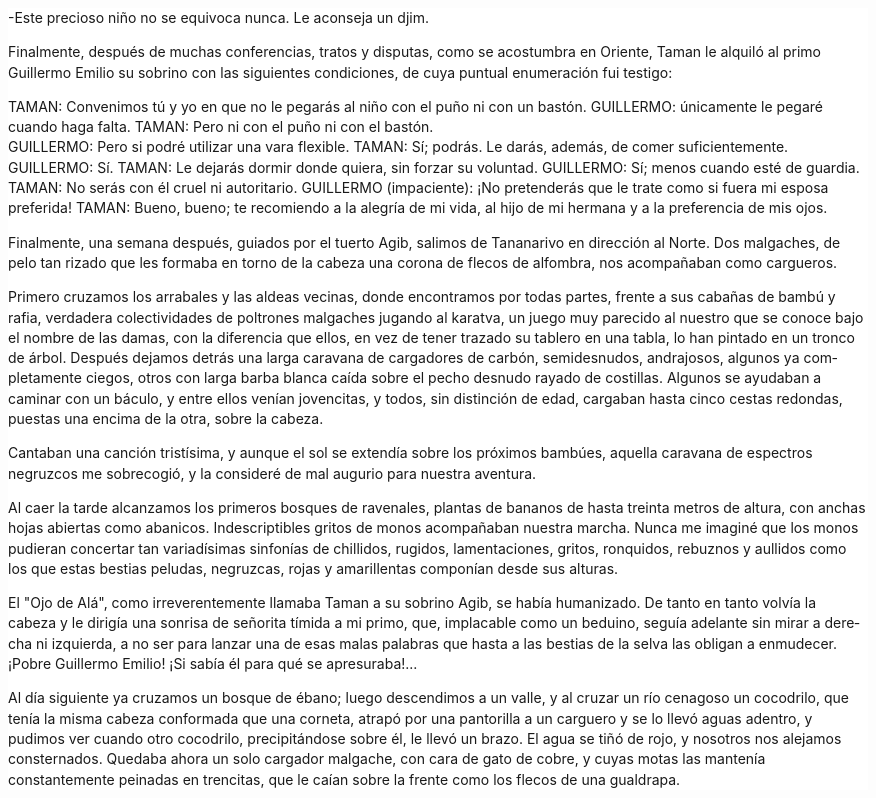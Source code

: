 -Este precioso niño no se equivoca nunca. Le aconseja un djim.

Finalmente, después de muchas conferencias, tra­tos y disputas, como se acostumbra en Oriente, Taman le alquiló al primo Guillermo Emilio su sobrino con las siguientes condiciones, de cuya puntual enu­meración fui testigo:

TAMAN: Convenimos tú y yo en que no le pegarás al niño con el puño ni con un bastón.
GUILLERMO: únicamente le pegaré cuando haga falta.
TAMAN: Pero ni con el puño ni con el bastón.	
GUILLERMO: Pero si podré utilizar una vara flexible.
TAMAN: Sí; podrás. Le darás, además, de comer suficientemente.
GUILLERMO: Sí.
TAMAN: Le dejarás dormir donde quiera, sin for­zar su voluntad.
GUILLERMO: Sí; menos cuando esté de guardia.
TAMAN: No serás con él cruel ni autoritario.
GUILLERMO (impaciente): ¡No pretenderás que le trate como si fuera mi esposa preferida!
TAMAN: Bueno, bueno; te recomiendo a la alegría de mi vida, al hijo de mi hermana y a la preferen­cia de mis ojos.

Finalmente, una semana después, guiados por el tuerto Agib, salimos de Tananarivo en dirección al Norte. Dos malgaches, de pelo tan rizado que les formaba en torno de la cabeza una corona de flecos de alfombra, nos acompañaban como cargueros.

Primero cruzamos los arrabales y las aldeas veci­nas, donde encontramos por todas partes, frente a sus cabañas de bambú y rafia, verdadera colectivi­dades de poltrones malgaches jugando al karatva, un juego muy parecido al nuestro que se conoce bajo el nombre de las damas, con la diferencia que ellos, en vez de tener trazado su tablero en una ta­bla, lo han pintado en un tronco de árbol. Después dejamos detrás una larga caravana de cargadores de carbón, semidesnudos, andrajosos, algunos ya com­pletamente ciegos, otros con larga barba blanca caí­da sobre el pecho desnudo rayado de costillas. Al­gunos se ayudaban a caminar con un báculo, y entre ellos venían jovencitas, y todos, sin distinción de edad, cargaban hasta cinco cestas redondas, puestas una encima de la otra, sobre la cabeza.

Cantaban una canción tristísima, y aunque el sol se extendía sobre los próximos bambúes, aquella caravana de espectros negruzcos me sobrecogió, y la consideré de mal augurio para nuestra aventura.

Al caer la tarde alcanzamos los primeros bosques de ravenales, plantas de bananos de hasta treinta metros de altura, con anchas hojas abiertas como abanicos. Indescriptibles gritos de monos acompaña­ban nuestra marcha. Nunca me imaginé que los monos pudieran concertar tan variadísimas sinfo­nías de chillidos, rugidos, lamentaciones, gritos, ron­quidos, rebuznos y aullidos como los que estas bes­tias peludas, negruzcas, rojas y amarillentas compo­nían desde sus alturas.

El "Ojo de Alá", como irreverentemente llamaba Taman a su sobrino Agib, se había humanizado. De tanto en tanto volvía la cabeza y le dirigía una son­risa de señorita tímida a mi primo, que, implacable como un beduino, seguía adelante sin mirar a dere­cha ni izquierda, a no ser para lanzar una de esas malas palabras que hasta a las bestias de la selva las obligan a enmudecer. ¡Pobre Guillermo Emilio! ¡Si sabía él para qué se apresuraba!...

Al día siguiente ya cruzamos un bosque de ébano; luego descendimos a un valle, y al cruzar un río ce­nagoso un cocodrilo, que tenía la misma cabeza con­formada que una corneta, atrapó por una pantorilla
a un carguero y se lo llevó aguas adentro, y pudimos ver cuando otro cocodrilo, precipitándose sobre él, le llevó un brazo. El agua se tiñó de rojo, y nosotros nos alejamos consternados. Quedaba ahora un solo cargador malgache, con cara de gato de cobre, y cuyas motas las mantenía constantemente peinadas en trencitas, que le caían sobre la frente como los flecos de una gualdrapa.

## [What to produce]
In the entries above, one line contains "TAMAN: Convenimos tú" and another contains "Primero cruzamos los". Reproduce exactly those two lines and the lines between them, nothing else.

## [Response area]
TAMAN: Convenimos tú y yo en que no le pegarás al niño con el puño ni con un bastón.
GUILLERMO: únicamente le pegaré cuando haga falta.
TAMAN: Pero ni con el puño ni con el bastón.	
GUILLERMO: Pero si podré utilizar una vara flexible.
TAMAN: Sí; podrás. Le darás, además, de comer suficientemente.
GUILLERMO: Sí.
TAMAN: Le dejarás dormir donde quiera, sin for­zar su voluntad.
GUILLERMO: Sí; menos cuando esté de guardia.
TAMAN: No serás con él cruel ni autoritario.
GUILLERMO (impaciente): ¡No pretenderás que le trate como si fuera mi esposa preferida!
TAMAN: Bueno, bueno; te recomiendo a la alegría de mi vida, al hijo de mi hermana y a la preferen­cia de mis ojos.

Finalmente, una semana después, guiados por el tuerto Agib, salimos de Tananarivo en dirección al Norte. Dos malgaches, de pelo tan rizado que les formaba en torno de la cabeza una corona de flecos de alfombra, nos acompañaban como cargueros.

Primero cruzamos los arrabales y las aldeas veci­nas, donde encontramos por todas partes, frente a sus cabañas de bambú y rafia, verdadera colectivi­dades de poltrones malgaches jugando al karatva, un juego muy parecido al nuestro que se conoce bajo el nombre de las damas, con la diferencia que ellos, en vez de tener trazado su tablero en una ta­bla, lo han pintado en un tronco de árbol. Después dejamos detrás una larga caravana de cargadores de carbón, semidesnudos, andrajosos, algunos ya com­pletamente ciegos, otros con larga barba blanca caí­da sobre el pecho desnudo rayado de costillas. Al­gunos se ayudaban a caminar con un báculo, y entre ellos venían jovencitas, y todos, sin distinción de edad, cargaban hasta cinco cestas redondas, puestas una encima de la otra, sobre la cabeza.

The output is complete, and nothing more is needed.